> _REQUIRED ACTION_:
Every line in the data below has to be repeated exactly; no picture belongs in the result.

[Plain-text document sources]
☆ ☆ ☆ ☆

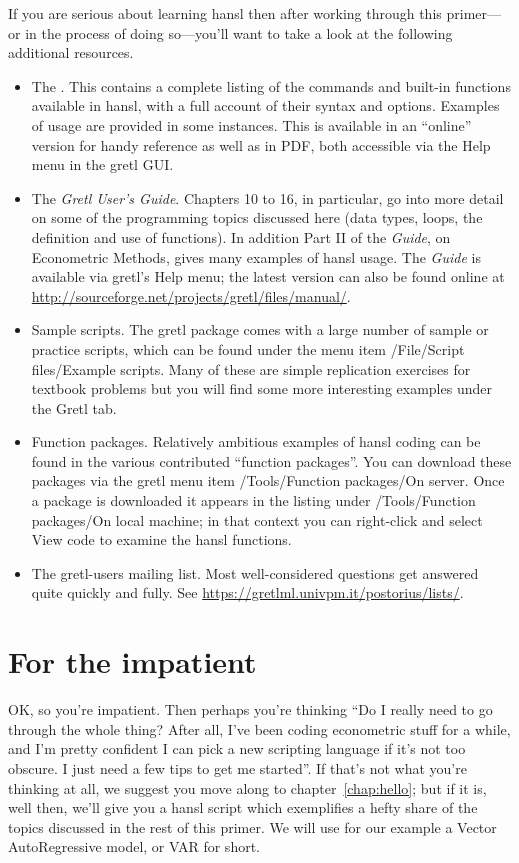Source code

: \documentclass[oneside]{book}
\begin{document}
If you are serious about learning hansl then after working through
this primer---or in the process of doing so---you'll want to take a
look at the following additional resources.
\begin{itemize}
\item The \GCR. This contains a complete listing of the commands and
  built-in functions available in hansl, with a full account of their
  syntax and options. Examples of usage are provided in some
  instances. This is available in an ``online'' version for handy
  reference as well as in PDF, both accessible via the \textsf{Help} menu
  in the gretl GUI.
\item The \textit{Gretl User's Guide}. Chapters 10 to 16, in
  particular, go into more detail on some of the programming topics
  discussed here (data types, loops, the definition and use of
  functions). In addition Part II of the \textit{Guide}, on
  Econometric Methods, gives many examples of hansl usage. The
  \textit{Guide} is available via gretl's \textsf{Help} menu; the
  latest version can also be found online at
  \url{http://sourceforge.net/projects/gretl/files/manual/}.
\item Sample scripts. The gretl package comes with a large number of
  sample or practice scripts, which can be found under the menu item
  \textsf{/File/Script files/Example scripts}. Many of these are simple
  replication exercises for textbook problems but you will find some
  more interesting examples under the \textsf{Gretl} tab.
\item Function packages. Relatively ambitious examples of hansl coding
  can be found in the various contributed ``function packages''. You
  can download these packages via the gretl menu item
  \textsf{/Tools/Function packages/On server}. Once a package is
  downloaded it appears in the listing under \textsf{/Tools/Function
    packages/On local machine}; in that context you can right-click
  and select \textsf{View code} to examine the hansl functions.
\item The gretl-users mailing list. Most well-considered
  questions get answered quite quickly and fully. See
  \url{https://gretlml.univpm.it/postorius/lists/}.
\end{itemize}

\chapter{For the impatient}
\label{chap:impatient}

OK, so you're impatient. Then perhaps you're thinking ``Do I really
need to go through the whole thing? After all, I've been coding
econometric stuff for a while, and I'm pretty confident I can pick a
new scripting language if it's not too obscure.  I just need a few
tips to get me started''. If that's not what you're thinking at all,
we suggest you move along to chapter~\ref{chap:hello}; but if it is,
well then, we'll give you a hansl script which exemplifies a hefty
share of the topics discussed in the rest of this primer. We will use
for our example a Vector AutoRegressive model, or VAR for short.
\end{document}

☆ ☆ ☆ ☆

> _RESULT_:
Source code

: \documentclass[oneside]{book}
\begin{document}
If you are serious about learning hansl then after working through
this primer---or in the process of doing so---you'll want to take a
look at the following additional resources.
\begin{itemize}
\item The \GCR. This contains a complete listing of the commands and
  built-in functions available in hansl, with a full account of their
  syntax and options. Examples of usage are provided in some
  instances. This is available in an ``online'' version for handy
  reference as well as in PDF, both accessible via the \textsf{Help} menu
  in the gretl GUI.
\item The \textit{Gretl User's Guide}. Chapters 10 to 16, in
  particular, go into more detail on some of the programming topics
  discussed here (data types, loops, the definition and use of
  functions). In addition Part II of the \textit{Guide}, on
  Econometric Methods, gives many examples of hansl usage. The
  \textit{Guide} is available via gretl's \textsf{Help} menu; the
  latest version can also be found online at
  \url{http://sourceforge.net/projects/gretl/files/manual/}.
\item Sample scripts. The gretl package comes with a large number of
  sample or practice scripts, which can be found under the menu item
  \textsf{/File/Script files/Example scripts}. Many of these are simple
  replication exercises for textbook problems but you will find some
  more interesting examples under the \textsf{Gretl} tab.
\item Function packages. Relatively ambitious examples of hansl coding
  can be found in the various contributed ``function packages''. You
  can download these packages via the gretl menu item
  \textsf{/Tools/Function packages/On server}. Once a package is
  downloaded it appears in the listing under \textsf{/Tools/Function
    packages/On local machine}; in that context you can right-click
  and select \textsf{View code} to examine the hansl functions.
\item The gretl-users mailing list. Most well-considered
  questions get answered quite quickly and fully. See
  \url{https://gretlml.univpm.it/postorius/lists/}.
\end{itemize}

\chapter{For the impatient}
\label{chap:impatient}

OK, so you're impatient. Then perhaps you're thinking ``Do I really
need to go through the whole thing? After all, I've been coding
econometric stuff for a while, and I'm pretty confident I can pick a
new scripting language if it's not too obscure.  I just need a few
tips to get me started''. If that's not what you're thinking at all,
we suggest you move along to chapter~\ref{chap:hello}; but if it is,
well then, we'll give you a hansl script which exemplifies a hefty
share of the topics discussed in the rest of this primer. We will use
for our example a Vector AutoRegressive model, or VAR for short.
\end{document}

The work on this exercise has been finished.